And moreover, it's emblematic of the ways news gathering, distribution, and consumption work now. It was recorded by someone far away from the scene, who took just the most relevant part of what he was watching and posted it to social media accounts with modest followings.

The Vine in question isn't an on-the-ground piece of reporting from someone at the game filming the action on the field. It was created when Terje Haavin, a 22-year-old from Tromsø, Norway, captured video playing on his computer. In other words, it isn't the experience of someone witnessing the attacks firsthand, it's the experience of someone watching the attacks at home, edited to a bite-size length and then repeated indefinitely.

Haavin's Vines are almost always of soccer games, highlights that typically get thousands of loops (Vine measures the number of times a video is looped, rather than the number of times it is played) although on occasion he says he's had videos reach "one or two million."

"I always record the stream to post goals and highlights to Twitter in case something interesting comes up," Haavin told BuzzFeed News in an email. "I heard a loud bang midway through the first half, and the commentator was very confused about what had happened as well. I kept an eye on the news throughout the game and I noticed the first reports of an explosion outside of Stade de France. I immediately realized that the loud bang I had heard earlier in the game was the sound of the explosion. I had actually memorized when it happened, so I looked it up in my recording, cut out the exact moment with the explosion, uploaded it to Vine and posted a link on my Twitter."

Vine is designed to optimize sharing — the viewer can instantly reproduce what he or she is seeing on Vine itself, on Twitter, and even on Facebook. Similarly, it exists on its own platform, but also embeds and plays (automatically) on Twitter and web pages — which again makes it very sharable. Finally, Vine videos are small and lightweight enough that they serve up almost instantly on modern phone networks.

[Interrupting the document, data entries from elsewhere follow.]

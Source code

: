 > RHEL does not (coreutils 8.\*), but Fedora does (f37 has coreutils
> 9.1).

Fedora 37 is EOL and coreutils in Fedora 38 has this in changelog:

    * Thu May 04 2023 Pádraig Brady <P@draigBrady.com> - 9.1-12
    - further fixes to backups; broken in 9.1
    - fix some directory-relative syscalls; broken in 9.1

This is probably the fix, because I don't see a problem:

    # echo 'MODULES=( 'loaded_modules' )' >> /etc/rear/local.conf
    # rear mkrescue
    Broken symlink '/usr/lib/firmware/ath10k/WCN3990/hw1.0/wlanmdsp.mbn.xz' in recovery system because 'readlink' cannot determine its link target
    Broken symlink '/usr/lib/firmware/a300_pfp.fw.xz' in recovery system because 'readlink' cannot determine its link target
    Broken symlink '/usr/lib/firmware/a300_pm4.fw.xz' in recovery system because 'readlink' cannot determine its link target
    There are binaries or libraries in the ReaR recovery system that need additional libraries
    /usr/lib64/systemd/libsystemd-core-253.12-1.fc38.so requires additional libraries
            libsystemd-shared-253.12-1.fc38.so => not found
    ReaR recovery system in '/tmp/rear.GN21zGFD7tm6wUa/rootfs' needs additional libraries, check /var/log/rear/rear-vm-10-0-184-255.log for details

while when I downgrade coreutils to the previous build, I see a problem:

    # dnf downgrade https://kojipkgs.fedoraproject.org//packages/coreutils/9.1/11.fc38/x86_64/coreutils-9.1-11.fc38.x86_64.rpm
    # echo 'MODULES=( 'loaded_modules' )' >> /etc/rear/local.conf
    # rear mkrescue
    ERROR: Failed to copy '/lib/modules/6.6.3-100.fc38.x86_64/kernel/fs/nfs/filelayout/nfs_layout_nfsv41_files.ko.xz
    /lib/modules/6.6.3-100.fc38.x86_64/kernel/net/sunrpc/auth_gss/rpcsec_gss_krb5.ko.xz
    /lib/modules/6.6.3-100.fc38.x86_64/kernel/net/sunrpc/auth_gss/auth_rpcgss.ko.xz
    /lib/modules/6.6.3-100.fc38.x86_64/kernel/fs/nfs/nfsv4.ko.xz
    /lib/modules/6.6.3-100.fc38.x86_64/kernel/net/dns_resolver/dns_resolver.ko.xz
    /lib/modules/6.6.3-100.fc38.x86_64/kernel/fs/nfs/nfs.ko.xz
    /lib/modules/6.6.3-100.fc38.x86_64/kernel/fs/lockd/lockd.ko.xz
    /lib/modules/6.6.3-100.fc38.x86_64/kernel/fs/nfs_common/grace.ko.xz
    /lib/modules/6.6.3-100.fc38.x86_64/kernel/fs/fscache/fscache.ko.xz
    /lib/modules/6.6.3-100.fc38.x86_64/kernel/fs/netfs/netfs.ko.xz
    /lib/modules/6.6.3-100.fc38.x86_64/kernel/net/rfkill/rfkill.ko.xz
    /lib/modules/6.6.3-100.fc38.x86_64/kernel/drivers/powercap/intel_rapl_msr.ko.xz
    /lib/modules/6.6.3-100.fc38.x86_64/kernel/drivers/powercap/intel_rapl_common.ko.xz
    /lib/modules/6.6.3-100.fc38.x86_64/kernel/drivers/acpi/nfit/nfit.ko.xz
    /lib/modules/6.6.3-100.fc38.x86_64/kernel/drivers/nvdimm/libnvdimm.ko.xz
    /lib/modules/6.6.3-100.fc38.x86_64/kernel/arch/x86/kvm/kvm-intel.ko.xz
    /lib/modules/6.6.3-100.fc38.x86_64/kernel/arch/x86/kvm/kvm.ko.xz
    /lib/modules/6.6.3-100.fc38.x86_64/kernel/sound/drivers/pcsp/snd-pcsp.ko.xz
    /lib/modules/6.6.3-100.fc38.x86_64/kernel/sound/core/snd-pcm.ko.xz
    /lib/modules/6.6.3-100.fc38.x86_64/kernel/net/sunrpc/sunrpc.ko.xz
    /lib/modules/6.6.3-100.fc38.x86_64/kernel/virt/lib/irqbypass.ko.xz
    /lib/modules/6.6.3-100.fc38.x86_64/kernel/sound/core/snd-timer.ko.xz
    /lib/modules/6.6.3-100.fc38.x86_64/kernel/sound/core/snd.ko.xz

Once Haavin had distributed his Vine to social media, others began picking it up and re-sharing it. It was posted more than 300,000 times to Twitter, and almost 20,000 on Facebook. News outlets saw it and began embedding in countless articles — including in the first breaking news story about the attacks here on BuzzFeed News.

We may tend to think of the things that go viral as being uplifting or lighthearted: things like memes or funny moments from awards shows. But ultimately, virality is about shared experiences, even those that are tragic. Like this one.